Family Security Matters » Publications » ‘A World Without Nuclear Weapons’: Prologue for a Mistaken Strategic Nuclear Policy: "What sort of national security policy can we expect from a president who seeks a “world free of nuclear weapons?” In principle, of course, this is a reasonable and desirable objective. In reality, however, especially considering actual and probable nuclear proliferation by North Korea, Iran and possibly their respective proxies, it is preposterous. For the United States, any policy based on such an unrealizable objective is very dangerous.
In matters of national security policy, every intellectual failure may be dense with implication. By failing to identify serious strategic threats and objectives, the current administration has ignored the core expectations of national survival logic in an anarchic world. Before a safer America could ever be born from a policy of worldwide nuclear disarmament, a gravedigger would have to wield the forceps.

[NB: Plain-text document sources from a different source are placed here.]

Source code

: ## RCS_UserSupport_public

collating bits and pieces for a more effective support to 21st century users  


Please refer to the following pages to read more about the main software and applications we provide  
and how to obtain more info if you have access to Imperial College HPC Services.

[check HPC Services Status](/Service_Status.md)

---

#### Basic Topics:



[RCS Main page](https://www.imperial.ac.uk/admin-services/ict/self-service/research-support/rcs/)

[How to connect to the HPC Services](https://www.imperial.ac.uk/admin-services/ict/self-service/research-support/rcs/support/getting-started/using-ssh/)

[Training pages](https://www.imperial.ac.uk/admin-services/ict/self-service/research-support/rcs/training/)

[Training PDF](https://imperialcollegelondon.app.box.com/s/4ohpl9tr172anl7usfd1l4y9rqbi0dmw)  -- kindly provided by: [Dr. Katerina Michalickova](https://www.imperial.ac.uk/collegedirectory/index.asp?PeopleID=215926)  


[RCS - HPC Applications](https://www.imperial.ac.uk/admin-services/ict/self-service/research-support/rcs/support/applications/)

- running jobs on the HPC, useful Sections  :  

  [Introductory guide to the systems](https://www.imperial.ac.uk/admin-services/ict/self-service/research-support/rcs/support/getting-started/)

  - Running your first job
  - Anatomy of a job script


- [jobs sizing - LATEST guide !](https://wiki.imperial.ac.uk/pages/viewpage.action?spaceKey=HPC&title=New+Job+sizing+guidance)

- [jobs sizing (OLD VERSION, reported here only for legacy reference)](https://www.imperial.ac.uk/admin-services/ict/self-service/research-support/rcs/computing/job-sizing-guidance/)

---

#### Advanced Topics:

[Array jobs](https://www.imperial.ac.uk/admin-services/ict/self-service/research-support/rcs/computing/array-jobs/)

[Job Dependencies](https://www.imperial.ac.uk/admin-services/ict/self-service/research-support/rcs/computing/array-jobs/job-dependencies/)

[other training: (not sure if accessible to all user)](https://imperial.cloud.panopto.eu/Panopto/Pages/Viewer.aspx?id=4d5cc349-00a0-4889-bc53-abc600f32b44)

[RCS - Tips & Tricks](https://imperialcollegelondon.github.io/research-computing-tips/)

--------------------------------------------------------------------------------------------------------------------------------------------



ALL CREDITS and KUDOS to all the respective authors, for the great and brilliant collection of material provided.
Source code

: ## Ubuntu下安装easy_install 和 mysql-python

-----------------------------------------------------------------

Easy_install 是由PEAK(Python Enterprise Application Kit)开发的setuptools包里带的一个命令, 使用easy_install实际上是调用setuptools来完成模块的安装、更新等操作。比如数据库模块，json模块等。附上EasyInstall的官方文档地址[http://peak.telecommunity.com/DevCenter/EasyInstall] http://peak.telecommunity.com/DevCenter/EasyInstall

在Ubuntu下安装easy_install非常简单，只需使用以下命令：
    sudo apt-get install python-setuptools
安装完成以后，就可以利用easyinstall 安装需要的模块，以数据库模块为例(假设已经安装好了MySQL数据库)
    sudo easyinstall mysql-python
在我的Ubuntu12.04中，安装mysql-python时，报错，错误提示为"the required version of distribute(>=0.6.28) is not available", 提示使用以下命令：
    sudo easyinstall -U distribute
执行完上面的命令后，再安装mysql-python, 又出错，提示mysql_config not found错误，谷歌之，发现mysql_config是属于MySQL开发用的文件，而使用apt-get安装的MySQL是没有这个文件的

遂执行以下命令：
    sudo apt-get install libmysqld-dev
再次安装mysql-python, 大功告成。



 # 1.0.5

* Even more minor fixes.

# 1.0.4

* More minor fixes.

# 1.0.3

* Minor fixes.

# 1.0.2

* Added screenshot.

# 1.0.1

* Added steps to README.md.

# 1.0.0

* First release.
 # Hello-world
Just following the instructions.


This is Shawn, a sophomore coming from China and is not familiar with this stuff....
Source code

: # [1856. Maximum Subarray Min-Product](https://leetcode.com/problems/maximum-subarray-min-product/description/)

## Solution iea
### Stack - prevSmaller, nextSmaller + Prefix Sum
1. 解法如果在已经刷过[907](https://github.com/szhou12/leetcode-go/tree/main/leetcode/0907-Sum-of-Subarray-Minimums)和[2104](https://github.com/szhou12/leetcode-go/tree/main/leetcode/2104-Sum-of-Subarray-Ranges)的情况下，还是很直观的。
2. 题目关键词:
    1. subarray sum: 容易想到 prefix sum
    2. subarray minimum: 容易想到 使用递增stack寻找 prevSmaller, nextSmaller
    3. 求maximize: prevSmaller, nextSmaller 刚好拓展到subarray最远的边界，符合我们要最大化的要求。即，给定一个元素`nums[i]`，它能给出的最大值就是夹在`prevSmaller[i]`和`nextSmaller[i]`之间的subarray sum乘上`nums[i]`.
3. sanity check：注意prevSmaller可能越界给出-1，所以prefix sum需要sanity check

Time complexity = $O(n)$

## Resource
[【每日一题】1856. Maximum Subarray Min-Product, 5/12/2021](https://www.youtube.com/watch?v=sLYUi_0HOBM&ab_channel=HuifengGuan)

Any further nuclear proliferation should be curtailed, but, ironically, this goal would actually be degraded by the administration’s current proposals. By themselves, nuclear weapons are neither good nor evil. In certain circumstances, these weapons may even be indispensable to national security and deterrence. For example, the nuclear stalemate between this country and the former Soviet Union surely played a critical role in preventing World War III. And however “ambiguous,” Israel’s implicit nuclear deterrent is required for that tiny country’s capacity to simply endure."